TO DO:
Out of the material that follows, write out exactly the lines from the line with "video editing toolbox." to the line with "model deployment framework.", both ends included, and no others.

'''

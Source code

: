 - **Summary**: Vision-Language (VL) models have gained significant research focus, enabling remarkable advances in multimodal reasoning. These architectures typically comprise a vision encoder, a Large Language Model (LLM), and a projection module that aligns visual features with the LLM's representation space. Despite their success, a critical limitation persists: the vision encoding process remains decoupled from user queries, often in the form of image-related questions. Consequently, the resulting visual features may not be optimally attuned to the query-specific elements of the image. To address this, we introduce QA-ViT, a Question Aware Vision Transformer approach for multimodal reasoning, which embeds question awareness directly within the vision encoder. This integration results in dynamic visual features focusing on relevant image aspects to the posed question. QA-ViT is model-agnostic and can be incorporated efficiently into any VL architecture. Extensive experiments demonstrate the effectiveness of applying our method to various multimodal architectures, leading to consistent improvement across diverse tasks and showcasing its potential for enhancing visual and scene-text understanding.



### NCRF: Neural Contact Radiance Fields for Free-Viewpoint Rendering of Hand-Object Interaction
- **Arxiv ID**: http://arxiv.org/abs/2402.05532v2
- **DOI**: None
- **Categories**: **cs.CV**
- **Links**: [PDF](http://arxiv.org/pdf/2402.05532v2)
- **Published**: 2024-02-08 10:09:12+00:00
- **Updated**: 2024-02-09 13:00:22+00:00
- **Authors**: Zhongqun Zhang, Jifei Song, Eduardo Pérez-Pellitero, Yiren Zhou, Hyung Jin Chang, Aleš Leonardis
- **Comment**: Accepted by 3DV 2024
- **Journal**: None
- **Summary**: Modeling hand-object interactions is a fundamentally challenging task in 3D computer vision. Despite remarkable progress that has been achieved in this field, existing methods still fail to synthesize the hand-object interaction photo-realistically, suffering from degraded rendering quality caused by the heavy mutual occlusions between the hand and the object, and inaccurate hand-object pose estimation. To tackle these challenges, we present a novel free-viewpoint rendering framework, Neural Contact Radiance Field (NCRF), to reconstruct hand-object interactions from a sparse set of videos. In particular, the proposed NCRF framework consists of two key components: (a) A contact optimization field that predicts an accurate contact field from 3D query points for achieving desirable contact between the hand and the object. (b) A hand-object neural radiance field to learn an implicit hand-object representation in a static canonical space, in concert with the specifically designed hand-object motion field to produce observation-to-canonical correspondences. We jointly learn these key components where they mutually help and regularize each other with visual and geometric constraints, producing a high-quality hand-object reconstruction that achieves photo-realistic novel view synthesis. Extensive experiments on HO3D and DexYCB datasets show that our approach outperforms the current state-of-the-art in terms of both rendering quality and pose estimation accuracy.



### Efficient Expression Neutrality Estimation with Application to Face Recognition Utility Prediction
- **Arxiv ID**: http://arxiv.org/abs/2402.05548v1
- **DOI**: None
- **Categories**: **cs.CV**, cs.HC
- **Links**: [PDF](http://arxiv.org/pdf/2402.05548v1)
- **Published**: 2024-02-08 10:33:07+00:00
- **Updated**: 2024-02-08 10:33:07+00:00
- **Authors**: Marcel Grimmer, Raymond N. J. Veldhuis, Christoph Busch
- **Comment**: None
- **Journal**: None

'''
'''

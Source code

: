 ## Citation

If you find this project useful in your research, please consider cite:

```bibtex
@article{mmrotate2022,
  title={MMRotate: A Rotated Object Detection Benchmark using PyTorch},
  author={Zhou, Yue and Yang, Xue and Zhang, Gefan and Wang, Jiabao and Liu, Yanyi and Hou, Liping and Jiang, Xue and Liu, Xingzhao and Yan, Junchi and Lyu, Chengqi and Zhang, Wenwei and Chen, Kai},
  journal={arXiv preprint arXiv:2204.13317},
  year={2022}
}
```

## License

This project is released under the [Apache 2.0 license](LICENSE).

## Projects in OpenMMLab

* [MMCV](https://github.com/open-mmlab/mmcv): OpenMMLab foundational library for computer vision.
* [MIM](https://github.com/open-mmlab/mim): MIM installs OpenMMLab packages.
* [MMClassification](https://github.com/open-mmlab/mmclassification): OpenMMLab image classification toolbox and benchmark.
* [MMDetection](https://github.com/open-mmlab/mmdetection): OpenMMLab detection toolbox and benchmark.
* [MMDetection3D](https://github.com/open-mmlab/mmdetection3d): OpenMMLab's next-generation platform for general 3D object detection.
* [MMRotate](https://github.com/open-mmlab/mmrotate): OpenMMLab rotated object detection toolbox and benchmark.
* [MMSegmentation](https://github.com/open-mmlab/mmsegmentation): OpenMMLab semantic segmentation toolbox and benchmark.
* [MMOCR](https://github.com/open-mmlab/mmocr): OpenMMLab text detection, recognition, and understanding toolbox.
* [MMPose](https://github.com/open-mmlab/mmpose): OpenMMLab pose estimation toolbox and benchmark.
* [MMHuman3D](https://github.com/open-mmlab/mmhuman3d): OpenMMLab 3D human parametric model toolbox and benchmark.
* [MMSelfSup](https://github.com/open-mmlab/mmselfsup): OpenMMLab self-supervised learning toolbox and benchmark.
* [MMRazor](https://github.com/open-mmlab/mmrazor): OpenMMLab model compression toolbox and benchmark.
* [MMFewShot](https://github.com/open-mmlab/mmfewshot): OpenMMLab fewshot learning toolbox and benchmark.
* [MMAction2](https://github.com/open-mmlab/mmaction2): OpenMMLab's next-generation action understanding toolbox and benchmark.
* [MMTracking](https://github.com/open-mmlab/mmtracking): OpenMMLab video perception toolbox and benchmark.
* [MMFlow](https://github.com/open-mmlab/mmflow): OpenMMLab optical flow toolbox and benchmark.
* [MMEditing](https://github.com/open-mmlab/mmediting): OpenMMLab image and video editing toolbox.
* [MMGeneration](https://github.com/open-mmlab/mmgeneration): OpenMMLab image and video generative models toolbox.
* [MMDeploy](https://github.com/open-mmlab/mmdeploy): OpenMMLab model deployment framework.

'''

COMPLETED EXERCISE:
* [MMEditing](https://github.com/open-mmlab/mmediting): OpenMMLab image and video editing toolbox.
* [MMGeneration](https://github.com/open-mmlab/mmgeneration): OpenMMLab image and video generative models toolbox.
* [MMDeploy](https://github.com/open-mmlab/mmdeploy): OpenMMLab model deployment framework.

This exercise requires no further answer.